→ REQUIRED WORK:
Output, exactly and alone, the lines from the one containing "0.5707 | 0.5830" through the last line of the material below, both ends included.

→ THE INPUT:
++++++++++
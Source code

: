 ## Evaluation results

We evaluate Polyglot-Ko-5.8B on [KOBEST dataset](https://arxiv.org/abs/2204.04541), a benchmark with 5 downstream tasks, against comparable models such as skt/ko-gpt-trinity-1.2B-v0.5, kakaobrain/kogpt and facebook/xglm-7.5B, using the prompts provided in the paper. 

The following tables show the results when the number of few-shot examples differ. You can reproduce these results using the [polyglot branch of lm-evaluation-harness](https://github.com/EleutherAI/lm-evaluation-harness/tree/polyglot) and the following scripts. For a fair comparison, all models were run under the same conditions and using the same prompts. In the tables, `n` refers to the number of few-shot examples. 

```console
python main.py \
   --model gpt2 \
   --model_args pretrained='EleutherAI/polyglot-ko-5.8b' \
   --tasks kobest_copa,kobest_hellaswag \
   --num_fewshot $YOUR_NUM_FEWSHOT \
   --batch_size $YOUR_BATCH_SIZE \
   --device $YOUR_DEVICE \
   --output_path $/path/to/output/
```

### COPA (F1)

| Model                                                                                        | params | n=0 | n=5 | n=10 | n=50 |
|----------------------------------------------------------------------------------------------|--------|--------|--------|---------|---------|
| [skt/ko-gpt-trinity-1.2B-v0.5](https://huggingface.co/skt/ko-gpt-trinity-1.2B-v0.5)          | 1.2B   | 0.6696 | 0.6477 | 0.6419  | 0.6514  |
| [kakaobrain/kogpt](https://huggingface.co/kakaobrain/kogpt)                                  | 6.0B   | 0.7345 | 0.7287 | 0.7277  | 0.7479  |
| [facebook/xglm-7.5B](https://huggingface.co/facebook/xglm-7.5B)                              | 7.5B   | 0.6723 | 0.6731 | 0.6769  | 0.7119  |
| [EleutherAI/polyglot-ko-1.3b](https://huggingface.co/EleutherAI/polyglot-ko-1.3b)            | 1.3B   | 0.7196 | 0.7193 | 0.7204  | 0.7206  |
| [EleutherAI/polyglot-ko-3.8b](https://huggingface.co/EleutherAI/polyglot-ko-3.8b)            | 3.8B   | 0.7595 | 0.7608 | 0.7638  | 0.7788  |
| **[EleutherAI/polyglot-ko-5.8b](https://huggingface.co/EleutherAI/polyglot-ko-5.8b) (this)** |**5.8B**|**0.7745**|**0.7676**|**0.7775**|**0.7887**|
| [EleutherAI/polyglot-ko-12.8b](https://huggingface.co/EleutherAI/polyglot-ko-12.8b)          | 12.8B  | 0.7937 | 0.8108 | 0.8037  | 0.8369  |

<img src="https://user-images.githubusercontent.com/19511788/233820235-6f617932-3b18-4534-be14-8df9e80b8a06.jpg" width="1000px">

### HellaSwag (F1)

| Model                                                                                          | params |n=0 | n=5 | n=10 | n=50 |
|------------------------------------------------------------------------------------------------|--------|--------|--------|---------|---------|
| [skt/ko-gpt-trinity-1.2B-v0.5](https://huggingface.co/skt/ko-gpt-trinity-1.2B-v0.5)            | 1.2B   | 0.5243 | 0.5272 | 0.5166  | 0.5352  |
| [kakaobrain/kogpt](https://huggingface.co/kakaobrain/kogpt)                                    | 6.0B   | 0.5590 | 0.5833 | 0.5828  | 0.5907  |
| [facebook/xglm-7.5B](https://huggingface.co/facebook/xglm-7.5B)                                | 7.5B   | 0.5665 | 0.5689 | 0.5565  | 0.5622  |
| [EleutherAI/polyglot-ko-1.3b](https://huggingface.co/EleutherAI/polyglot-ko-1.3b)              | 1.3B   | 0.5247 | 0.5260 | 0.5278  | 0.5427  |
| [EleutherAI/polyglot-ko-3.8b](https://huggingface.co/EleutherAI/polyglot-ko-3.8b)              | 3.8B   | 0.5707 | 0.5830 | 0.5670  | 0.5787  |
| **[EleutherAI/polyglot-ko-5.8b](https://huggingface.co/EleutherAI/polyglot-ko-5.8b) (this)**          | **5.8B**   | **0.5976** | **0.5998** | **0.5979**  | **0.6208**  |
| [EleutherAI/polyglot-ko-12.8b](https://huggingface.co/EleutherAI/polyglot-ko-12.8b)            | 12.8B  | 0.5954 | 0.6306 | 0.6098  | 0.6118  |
++++++++++
→ RESULT:
| [EleutherAI/polyglot-ko-3.8b](https://huggingface.co/EleutherAI/polyglot-ko-3.8b)              | 3.8B   | 0.5707 | 0.5830 | 0.5670  | 0.5787  |
| **[EleutherAI/polyglot-ko-5.8b](https://huggingface.co/EleutherAI/polyglot-ko-5.8b) (this)**          | **5.8B**   | **0.5976** | **0.5998** | **0.5979**  | **0.6208**  |
| [EleutherAI/polyglot-ko-12.8b](https://huggingface.co/EleutherAI/polyglot-ko-12.8b)            | 12.8B  | 0.5954 | 0.6306 | 0.6098  | 0.6118  |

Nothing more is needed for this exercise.